– Puede ser que de tu lado signifique eso.
– Por favor -dijo Traveler, dando un paso adelante-. ¿No te das cuenta de que es una pesadilla? Van a creer que estás loco de veras, van a creer que realmente yo quería matarte.
Oliveira se echó un poco más hacia fuera, y Traveler se detuvo a la altura de la segunda línea de palanganas acuosas. Aunque había hecho volar dos rulemanes de una patada, no siguió avanzando. Entre los alaridos de la Cuca y Talita, Oliveira se enderezó lentamente y les hizo una seña tranquilizadora. Como vencido, Traveler arrimó un poco la silla y se sentó. Volvían a golpear la puerta, menos fuerte que antes.
– No te rompás más la cabeza -dijo Oliveira-. ¿Por qué le buscás explicaciones, viejo? La única diferencia real entre vos y yo en este momento es que yo estoy solo. Por eso lo mejor es que bajes a reunirte con los tuyos, y seguimos hablando por la ventana como bueno amigos. A eso de las ocho me pienso mandar mudar, Gekrepten quedó en esperarme con tortas fritas y mate.

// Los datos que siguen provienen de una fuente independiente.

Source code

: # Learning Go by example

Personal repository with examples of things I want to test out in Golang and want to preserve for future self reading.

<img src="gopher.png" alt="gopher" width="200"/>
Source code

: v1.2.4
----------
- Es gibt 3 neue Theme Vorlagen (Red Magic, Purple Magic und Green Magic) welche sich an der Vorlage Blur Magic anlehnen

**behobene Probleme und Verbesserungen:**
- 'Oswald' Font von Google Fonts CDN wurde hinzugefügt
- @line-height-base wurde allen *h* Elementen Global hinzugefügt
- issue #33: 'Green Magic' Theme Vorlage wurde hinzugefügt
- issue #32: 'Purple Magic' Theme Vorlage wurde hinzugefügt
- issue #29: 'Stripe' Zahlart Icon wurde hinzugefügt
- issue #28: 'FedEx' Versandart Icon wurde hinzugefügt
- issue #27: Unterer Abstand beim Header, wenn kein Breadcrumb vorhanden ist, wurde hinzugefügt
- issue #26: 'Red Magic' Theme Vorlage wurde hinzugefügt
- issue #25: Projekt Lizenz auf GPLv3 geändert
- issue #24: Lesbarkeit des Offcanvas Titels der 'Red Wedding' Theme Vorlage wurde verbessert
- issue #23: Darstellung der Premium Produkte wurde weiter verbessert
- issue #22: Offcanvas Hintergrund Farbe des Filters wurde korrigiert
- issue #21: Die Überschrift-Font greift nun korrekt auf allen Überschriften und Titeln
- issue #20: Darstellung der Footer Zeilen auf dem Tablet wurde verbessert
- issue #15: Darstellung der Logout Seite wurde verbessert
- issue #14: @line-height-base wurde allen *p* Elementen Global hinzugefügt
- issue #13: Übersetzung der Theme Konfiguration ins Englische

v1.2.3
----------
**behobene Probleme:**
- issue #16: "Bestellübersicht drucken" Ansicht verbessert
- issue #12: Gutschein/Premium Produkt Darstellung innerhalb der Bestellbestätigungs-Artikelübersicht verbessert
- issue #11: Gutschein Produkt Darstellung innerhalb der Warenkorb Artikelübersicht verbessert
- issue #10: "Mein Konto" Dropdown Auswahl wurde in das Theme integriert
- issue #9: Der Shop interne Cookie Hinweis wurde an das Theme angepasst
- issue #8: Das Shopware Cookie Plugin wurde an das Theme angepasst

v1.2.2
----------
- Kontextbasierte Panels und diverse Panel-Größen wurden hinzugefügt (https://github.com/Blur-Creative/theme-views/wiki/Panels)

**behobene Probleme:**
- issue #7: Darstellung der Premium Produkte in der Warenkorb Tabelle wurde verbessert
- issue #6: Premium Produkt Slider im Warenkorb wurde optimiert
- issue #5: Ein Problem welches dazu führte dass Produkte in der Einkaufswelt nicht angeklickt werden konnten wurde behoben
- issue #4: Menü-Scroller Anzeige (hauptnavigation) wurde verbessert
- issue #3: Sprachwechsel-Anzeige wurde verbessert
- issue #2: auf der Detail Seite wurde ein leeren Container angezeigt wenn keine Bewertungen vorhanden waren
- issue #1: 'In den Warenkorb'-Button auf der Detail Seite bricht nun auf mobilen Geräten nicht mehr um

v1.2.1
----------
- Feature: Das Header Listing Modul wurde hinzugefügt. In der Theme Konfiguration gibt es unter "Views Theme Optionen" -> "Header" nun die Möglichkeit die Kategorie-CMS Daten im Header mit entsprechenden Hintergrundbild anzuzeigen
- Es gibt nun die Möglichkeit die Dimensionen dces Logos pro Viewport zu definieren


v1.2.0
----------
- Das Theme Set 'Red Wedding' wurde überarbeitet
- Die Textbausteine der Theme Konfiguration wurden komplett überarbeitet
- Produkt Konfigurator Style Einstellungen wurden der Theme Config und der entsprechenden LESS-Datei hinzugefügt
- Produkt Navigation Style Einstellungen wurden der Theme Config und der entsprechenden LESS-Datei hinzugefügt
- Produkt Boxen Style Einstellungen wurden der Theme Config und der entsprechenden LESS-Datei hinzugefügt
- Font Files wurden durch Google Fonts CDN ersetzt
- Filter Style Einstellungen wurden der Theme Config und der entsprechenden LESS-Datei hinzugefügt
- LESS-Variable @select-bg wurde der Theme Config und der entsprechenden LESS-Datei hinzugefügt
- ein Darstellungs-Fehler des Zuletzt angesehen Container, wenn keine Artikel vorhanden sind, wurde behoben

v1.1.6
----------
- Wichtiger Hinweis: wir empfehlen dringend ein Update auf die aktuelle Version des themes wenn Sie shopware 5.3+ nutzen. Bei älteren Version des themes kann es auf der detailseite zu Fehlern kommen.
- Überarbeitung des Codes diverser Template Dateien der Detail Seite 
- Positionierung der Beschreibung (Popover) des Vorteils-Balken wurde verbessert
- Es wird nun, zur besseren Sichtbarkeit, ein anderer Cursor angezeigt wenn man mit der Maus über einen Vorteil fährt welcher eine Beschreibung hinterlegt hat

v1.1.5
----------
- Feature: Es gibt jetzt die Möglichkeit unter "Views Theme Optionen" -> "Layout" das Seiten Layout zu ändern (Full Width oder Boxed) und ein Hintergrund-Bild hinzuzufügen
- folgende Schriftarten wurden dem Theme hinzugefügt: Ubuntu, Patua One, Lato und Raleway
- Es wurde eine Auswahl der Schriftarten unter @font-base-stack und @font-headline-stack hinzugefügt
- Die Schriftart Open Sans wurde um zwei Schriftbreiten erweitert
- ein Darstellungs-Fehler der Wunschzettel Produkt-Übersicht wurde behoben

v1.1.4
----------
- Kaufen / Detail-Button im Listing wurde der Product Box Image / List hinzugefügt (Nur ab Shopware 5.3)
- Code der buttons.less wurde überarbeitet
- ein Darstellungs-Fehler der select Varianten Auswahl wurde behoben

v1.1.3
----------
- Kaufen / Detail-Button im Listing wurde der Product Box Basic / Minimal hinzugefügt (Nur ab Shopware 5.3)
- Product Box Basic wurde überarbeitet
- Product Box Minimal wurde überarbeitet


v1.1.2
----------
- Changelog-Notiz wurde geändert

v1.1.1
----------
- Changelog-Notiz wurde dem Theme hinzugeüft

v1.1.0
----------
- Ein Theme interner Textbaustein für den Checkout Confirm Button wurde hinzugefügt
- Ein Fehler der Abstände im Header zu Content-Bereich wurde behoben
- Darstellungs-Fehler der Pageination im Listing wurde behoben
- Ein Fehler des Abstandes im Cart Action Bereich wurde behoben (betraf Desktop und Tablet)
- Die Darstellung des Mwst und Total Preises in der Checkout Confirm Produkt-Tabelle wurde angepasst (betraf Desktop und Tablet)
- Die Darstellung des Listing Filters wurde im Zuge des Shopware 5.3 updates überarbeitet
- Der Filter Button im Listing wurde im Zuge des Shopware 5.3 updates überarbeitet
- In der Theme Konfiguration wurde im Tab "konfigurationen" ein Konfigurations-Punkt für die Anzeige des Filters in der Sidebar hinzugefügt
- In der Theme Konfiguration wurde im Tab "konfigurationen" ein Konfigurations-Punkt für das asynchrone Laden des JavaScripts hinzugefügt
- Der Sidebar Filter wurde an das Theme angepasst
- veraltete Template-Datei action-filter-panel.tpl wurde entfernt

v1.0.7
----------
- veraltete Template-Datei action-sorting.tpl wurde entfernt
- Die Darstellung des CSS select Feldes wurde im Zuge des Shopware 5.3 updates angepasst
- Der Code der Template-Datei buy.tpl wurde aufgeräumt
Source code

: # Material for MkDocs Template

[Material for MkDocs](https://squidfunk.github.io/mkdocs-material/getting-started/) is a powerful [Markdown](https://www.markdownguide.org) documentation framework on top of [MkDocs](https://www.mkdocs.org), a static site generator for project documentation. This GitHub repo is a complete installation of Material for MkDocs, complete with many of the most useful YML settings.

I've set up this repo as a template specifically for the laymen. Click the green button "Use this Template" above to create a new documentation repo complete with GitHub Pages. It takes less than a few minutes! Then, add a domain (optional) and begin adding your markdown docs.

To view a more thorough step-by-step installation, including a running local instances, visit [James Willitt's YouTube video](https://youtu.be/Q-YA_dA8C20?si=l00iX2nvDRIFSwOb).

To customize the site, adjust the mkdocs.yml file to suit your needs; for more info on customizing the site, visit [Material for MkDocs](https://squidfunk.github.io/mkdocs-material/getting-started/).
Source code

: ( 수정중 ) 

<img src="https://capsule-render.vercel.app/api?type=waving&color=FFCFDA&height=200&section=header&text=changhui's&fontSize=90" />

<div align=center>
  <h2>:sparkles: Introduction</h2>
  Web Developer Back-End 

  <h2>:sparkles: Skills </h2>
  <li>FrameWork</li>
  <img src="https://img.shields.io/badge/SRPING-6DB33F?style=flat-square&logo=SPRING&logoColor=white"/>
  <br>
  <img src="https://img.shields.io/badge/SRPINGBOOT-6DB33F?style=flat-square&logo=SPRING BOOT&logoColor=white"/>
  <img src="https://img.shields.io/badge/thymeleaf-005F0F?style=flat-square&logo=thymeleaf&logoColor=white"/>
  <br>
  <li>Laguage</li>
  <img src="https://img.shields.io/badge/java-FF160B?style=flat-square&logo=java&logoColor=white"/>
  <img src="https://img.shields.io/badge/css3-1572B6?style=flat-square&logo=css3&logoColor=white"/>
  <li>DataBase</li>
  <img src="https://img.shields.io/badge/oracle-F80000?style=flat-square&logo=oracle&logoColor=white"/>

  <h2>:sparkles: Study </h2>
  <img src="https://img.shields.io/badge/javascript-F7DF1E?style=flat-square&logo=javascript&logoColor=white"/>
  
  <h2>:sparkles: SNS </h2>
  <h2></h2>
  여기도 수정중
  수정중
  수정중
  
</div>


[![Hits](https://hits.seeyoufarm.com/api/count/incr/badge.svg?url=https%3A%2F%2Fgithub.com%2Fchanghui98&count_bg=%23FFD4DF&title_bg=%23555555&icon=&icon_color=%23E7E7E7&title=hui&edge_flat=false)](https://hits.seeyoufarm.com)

– No estás solo, Horacio. Quisieras estar solo por pura vanidad, por hacerte el Maldoror porteño. ¿Hablabas de un doppelgänger, no? Ya ves que alguien te sigue, que alguien es como vos aunque esté del otro lado de tus condenados piolines.

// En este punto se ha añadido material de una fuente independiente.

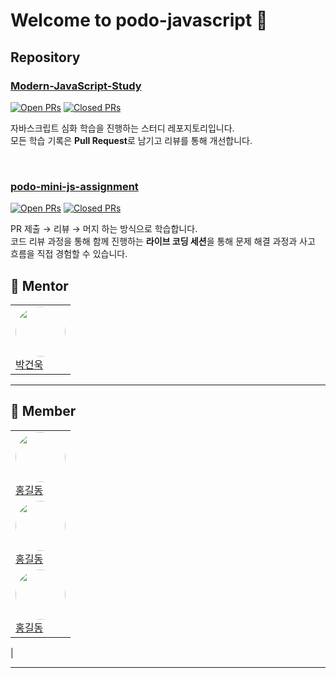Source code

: 
# Welcome to podo-javascript 🍇

## Repository

### [Modern-JavaScript-Study](https://github.com/podo-javascript/Modern-JavaScript-Study)
[![Open PRs](https://img.shields.io/github/issues-pr/podo-javascript/Modern-JavaScript-Study?style=for-the-badge&color=blue)](https://github.com/podo-javascript/Modern-JavaScript-Study/pulls)
[![Closed PRs](https://img.shields.io/github/issues-pr-closed/podo-javascript/Modern-JavaScript-Study?style=for-the-badge&color=brightgreen)](https://github.com/podo-javascript/Modern-JavaScript-Study/pulls?q=is%3Apr+is%3Aclosed)


자바스크립트 심화 학습을 진행하는 스터디 레포지토리입니다.  
모든 학습 기록은 **Pull Request**로 남기고 리뷰를 통해 개선합니다.

<br/>


### [podo-mini-js-assignment](https://github.com/podo-javascript/podo-mini-js-assignment)
[![Open PRs](https://img.shields.io/github/issues-pr/podo-javascript/podo-mini-js-assignment?style=for-the-badge&color=blue)](https://github.com/podo-javascript/podo-mini-js-assignment/pulls)
[![Closed PRs](https://img.shields.io/github/issues-pr-closed/podo-javascript/podo-mini-js-assignment?style=for-the-badge&color=brightgreen)](https://github.com/podo-javascript/podo-mini-js-assignment/pulls?q=is%3Apr+is%3Aclosed)


PR 제출 → 리뷰 → 머지 하는 방식으로 학습합니다.  
코드 리뷰 과정을 통해 함께 진행하는 **라이브 코딩 세션**을 통해 문제 해결 과정과 사고 흐름을 직접 경험할 수 있습니다.

## 🤡 Mentor

| |
|---|
| <img src="https://github.com/tkp12345.png" width="80" style="border-radius:50%;" /> <br/> [박건욱](https://github.com/tkp12345) |

---

## 👻 Member

| |
|---|
| <img src="https://github.com/tkp12345.png" width="80" style="border-radius:50%;" /> <br/> [홍길동](https://github.com/tkp12345) 
| <img src="https://github.com/tkp12345.png" width="80" style="border-radius:50%;" /> <br/> [홍길동](https://github.com/tkp12345) 
| <img src="https://github.com/tkp12345.png" width="80" style="border-radius:50%;" /> <br/> [홍길동](https://github.com/tkp12345) 

|

---




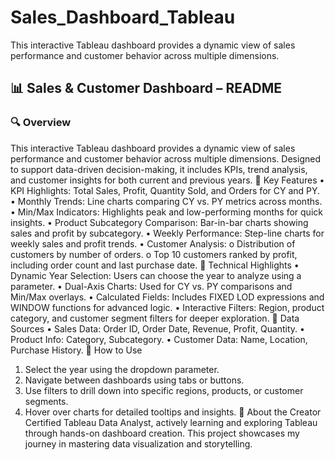 # Sales_Dashboard_Tableau
This interactive Tableau dashboard provides a dynamic view of sales performance and customer behavior across multiple dimensions. 

## 📊 Sales & Customer Dashboard – README
### 🔍 Overview
This interactive Tableau dashboard provides a dynamic view of sales performance and customer behavior across multiple dimensions. Designed to support data-driven decision-making, it includes KPIs, trend analysis, and customer insights for both current and previous years.
🧠 Key Features
•	KPI Highlights: Total Sales, Profit, Quantity Sold, and Orders for CY and PY.
•	Monthly Trends: Line charts comparing CY vs. PY metrics across months.
•	Min/Max Indicators: Highlights peak and low-performing months for quick insights.
•	Product Subcategory Comparison: Bar-in-bar charts showing sales and profit by subcategory.
•	Weekly Performance: Step-line charts for weekly sales and profit trends.
•	Customer Analysis:
o	Distribution of customers by number of orders.
o	Top 10 customers ranked by profit, including order count and last purchase date.
🧰 Technical Highlights
•	Dynamic Year Selection: Users can choose the year to analyze using a parameter.
•	Dual-Axis Charts: Used for CY vs. PY comparisons and Min/Max overlays.
•	Calculated Fields: Includes FIXED LOD expressions and WINDOW functions for advanced logic.
•	Interactive Filters: Region, product category, and customer segment filters for deeper exploration.
📁 Data Sources
•	Sales Data: Order ID, Order Date, Revenue, Profit, Quantity.
•	Product Info: Category, Subcategory.
•	Customer Data: Name, Location, Purchase History.
🚀 How to Use
1.	Select the year using the dropdown parameter.
2.	Navigate between dashboards using tabs or buttons.
3.	Use filters to drill down into specific regions, products, or customer segments.
4.	Hover over charts for detailed tooltips and insights.
👤 About the Creator
Certified Tableau Data Analyst, actively learning and exploring Tableau through hands-on dashboard creation. This project showcases my journey in mastering data visualization and storytelling.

– Es una lástima -dijo Oliveira- que te hagas una idea tan pacata de la vanidad. Ahí está el asunto, hacerte una idea de cualquier cosa, cueste lo que cueste. ¿No sos capaz de intuir un solo segundo que esto puede no ser así?
– Ponele que lo piense. Lo mismo estás hamacándote al lado de la ventana abierta.
– Si realmente sospecharas que esto puede no ser así, si realmente llegaras al corazón del alcaucil… Nadie te pide que niegues lo que estás viendo, pero si solamente fueras capaz de empujar un poquito, comprendés, con la punta del dedo…
– Si fuera tan fácil -dijo Traveler-, si no hubiera más que colgar piolines idiotas… No digo que no hayas dado tu empujón, pero mirá los resultados.
– ¿Qué tienen de malo, che? Por lo menos estamos con la ventana abierta y respiramos este amanecer fabuloso, sentí el fresco que sube a esta hora. Y abajo todo el mundo se pasea por el patio, es extraordinario, están haciendo ejercicio sin saberlo. La Cuca, fijate un poco, y el Dire, esa especie de marmota pegajosa. Y tu mujer que es la haraganería misma. Por tu parte no me vas a negar que nunca estuviste tan despierto como ahora. Y cuando digo despierto me entendés, ¿verdad?
– Me pregunto si no será al revés, viejo.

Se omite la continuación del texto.